# Unique to Opera verbage



## Seattleoperafan (Mar 24, 2013)

I have noticed in quite a number of operas that the characters do something we never do in real life..... call themselves by name. Is this done in older plays or is it unique in the arts? Examples are eluding me at present, but I would be surprised if I am the only person who who has noticed this?


----------



## Don Fatale (Aug 31, 2009)

You mean _refer to oneself in the third person_? Don Fatale thinks it was quite prevalent these days with pretentious singers and actors.


----------



## russetvelvet (Oct 14, 2016)

http://languagelog.ldc.upenn.edu/nll/?p=30069

Vocative self-address can be found in classical literature, for instance in Idyll XI by the bucolic poet Theocritus. The Cyclops Polyphemus addresses himself using the Greek rhetorical device of apostrophe:

ὦ Κύκλωψ Κύκλωψ, πᾷ τὰς φρένας ἐκπεπότασαι

O Cyclops, Cyclops, where be your wits gone flying?
(transl. by J.M. Edmonds)

Or in a more modern rendering:

Cyclops, Cyclops, have you lost your mind?
(transl. by Diane Arnson Svarlien)

Shakespeare used it too, as when the Earl of Kent is speaking to himself in King Lear:

If but as well I other accents borrow,
That can my speech diffuse, my good intent
May carry through itself to that full issue
For which I razed my likeness. Now, banished Kent,
If thou canst serve where thou dost stand condemned,
So may it come thy master, whom thou lovest,
Shall find thee full of labors.

(See Vocative Constructions in the Language of Shakespeare by Beatrix Busse for more.)

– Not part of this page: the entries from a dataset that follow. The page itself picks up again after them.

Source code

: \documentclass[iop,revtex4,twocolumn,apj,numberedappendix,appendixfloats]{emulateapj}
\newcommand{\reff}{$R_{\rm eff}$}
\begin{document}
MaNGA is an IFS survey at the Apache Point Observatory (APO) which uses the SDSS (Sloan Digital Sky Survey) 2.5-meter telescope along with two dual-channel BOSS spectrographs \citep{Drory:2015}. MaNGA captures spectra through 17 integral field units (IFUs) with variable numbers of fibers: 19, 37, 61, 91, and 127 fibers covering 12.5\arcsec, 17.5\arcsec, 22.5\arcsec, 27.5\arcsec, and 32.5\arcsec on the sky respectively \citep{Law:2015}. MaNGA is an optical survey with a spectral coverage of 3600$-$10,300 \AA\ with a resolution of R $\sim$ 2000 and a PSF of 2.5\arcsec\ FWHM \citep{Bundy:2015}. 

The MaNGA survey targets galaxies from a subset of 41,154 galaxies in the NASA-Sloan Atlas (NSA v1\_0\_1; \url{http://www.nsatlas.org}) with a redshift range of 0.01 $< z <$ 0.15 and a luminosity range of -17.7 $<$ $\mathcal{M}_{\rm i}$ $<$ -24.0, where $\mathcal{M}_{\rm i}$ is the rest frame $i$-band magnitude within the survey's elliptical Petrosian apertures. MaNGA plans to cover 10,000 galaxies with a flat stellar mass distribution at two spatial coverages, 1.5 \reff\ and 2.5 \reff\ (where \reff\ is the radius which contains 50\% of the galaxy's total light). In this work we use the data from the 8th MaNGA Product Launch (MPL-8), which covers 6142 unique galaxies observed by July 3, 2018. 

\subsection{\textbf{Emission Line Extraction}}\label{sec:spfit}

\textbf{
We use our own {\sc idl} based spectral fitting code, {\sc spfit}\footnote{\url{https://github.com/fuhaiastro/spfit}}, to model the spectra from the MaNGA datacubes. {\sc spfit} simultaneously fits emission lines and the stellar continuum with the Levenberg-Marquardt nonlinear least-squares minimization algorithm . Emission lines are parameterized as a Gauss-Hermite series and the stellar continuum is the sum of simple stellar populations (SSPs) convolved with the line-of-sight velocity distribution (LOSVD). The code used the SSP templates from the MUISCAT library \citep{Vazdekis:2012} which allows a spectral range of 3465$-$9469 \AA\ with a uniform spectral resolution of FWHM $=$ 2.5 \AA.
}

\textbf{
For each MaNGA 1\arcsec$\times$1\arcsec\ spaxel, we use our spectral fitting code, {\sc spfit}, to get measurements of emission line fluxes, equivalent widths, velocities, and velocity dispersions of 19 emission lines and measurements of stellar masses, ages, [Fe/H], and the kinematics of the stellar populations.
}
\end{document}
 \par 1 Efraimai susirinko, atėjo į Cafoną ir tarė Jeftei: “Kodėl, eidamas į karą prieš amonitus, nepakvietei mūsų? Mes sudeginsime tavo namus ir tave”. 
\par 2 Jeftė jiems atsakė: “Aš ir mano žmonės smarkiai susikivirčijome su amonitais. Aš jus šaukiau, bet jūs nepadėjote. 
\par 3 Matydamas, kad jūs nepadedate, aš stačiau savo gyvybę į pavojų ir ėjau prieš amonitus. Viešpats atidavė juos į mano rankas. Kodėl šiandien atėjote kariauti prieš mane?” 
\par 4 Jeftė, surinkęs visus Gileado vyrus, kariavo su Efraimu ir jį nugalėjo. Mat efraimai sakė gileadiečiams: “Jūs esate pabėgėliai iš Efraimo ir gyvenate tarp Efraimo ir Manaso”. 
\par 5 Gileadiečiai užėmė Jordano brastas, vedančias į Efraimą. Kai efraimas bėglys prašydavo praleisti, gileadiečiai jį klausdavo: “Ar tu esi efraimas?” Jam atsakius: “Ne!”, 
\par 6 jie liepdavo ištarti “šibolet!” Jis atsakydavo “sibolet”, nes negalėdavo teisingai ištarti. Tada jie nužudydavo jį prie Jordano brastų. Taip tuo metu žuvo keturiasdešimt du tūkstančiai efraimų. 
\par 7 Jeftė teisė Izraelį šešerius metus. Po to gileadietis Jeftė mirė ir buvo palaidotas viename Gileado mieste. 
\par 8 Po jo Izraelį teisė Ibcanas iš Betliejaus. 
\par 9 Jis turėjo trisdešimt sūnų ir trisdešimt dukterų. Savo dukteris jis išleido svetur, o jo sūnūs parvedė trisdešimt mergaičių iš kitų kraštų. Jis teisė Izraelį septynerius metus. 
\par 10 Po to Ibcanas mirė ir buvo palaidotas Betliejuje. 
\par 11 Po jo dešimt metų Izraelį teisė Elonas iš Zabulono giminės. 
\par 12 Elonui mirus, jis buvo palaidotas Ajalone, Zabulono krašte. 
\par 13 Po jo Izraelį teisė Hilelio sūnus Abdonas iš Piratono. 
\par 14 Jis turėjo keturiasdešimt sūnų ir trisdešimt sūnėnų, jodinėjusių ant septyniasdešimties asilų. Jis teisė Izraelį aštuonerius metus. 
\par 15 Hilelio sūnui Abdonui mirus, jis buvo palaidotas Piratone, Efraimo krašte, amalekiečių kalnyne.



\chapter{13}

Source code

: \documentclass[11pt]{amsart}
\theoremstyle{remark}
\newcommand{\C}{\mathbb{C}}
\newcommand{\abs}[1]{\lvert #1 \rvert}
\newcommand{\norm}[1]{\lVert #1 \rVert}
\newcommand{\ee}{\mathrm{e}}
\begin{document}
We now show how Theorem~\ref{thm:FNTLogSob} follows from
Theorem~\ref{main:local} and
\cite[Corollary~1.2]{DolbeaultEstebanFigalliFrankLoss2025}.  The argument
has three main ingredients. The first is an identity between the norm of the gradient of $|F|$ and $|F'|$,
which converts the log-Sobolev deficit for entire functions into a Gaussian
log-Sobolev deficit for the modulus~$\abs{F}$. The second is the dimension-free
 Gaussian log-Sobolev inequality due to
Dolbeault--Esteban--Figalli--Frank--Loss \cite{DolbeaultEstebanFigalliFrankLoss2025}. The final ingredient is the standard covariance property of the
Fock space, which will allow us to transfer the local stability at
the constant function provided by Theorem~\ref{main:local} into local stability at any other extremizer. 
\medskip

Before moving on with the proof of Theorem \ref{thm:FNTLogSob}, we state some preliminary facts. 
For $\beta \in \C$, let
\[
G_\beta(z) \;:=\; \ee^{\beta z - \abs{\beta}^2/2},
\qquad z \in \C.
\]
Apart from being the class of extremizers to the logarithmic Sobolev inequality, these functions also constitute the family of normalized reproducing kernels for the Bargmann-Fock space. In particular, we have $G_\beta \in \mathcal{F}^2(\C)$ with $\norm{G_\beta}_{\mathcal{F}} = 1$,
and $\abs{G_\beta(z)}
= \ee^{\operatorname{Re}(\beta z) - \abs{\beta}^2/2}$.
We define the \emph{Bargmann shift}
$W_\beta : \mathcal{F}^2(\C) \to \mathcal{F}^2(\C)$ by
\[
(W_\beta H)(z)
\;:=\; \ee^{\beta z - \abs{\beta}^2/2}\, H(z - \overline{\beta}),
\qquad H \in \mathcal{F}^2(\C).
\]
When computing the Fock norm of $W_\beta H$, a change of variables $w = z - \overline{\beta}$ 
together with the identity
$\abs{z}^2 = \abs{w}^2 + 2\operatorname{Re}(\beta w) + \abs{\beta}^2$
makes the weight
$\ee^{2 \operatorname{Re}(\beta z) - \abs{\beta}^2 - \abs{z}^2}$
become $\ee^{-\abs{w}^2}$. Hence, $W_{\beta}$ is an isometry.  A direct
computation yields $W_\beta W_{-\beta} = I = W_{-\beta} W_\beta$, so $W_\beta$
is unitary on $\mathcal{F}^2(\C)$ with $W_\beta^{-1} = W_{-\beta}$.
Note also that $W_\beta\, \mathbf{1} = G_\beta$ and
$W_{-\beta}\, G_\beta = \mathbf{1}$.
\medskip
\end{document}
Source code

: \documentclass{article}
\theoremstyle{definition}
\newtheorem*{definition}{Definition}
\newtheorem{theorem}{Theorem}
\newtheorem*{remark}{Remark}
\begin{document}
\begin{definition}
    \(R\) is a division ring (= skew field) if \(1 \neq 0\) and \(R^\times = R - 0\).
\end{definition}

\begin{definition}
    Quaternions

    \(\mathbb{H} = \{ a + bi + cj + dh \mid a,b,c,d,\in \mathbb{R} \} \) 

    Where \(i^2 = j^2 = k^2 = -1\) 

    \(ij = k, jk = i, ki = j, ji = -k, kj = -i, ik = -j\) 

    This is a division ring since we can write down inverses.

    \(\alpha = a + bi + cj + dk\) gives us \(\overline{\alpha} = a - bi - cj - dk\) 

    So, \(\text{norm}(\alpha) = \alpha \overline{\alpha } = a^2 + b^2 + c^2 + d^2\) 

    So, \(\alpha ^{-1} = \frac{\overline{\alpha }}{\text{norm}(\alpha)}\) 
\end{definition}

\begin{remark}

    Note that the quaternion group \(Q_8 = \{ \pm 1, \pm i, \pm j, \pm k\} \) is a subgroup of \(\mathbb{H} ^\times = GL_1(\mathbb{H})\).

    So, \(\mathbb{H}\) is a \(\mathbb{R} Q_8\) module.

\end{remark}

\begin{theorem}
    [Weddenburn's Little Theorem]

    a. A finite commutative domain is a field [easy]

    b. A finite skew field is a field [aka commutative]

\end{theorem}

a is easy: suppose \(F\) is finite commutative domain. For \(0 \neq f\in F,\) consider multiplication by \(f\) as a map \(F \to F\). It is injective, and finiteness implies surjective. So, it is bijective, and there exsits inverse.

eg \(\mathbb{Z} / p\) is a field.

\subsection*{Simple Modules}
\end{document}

In these literary examples, a character uses a construction associated with second-person address to turn an interior monologue into a kind of dialogue. People in real life can do that too, for instance when chastising oneself with one's own name. Stephen Colbert used to do that in a jokey way on his old Comedy Central show, The Colbert Report. At the very end of this clip, for instance, you can hear him say, "Get it together, Colbert! Get it together!" (As noted by Mr. Verb, when Colbert was addressing himself, he would lapse into the original family pronunciation of his last name, "COLE-bert," rather than "cole-BEAR.")


----------



## Seattleoperafan (Mar 24, 2013)

russetvelvet said:


> http://languagelog.ldc.upenn.edu/nll/?p=30069
> 
> Vocative self-address can be found in classical literature, for instance in Idyll XI by the bucolic poet Theocritus. The Cyclops Polyphemus addresses himself using the Greek rhetorical device of apostrophe:
> 
> ...


This is why I keep coming back to this forum Thanks. This is exactly the type of self reference I was addressing. I figured it might be classical in origen.


----------



## Pugg (Aug 8, 2014)

Seattleoperafan said:


> This is why I keep coming back to this forum Thanks. This is exactly the type of self reference I was addressing. I figured it might be classical in origen.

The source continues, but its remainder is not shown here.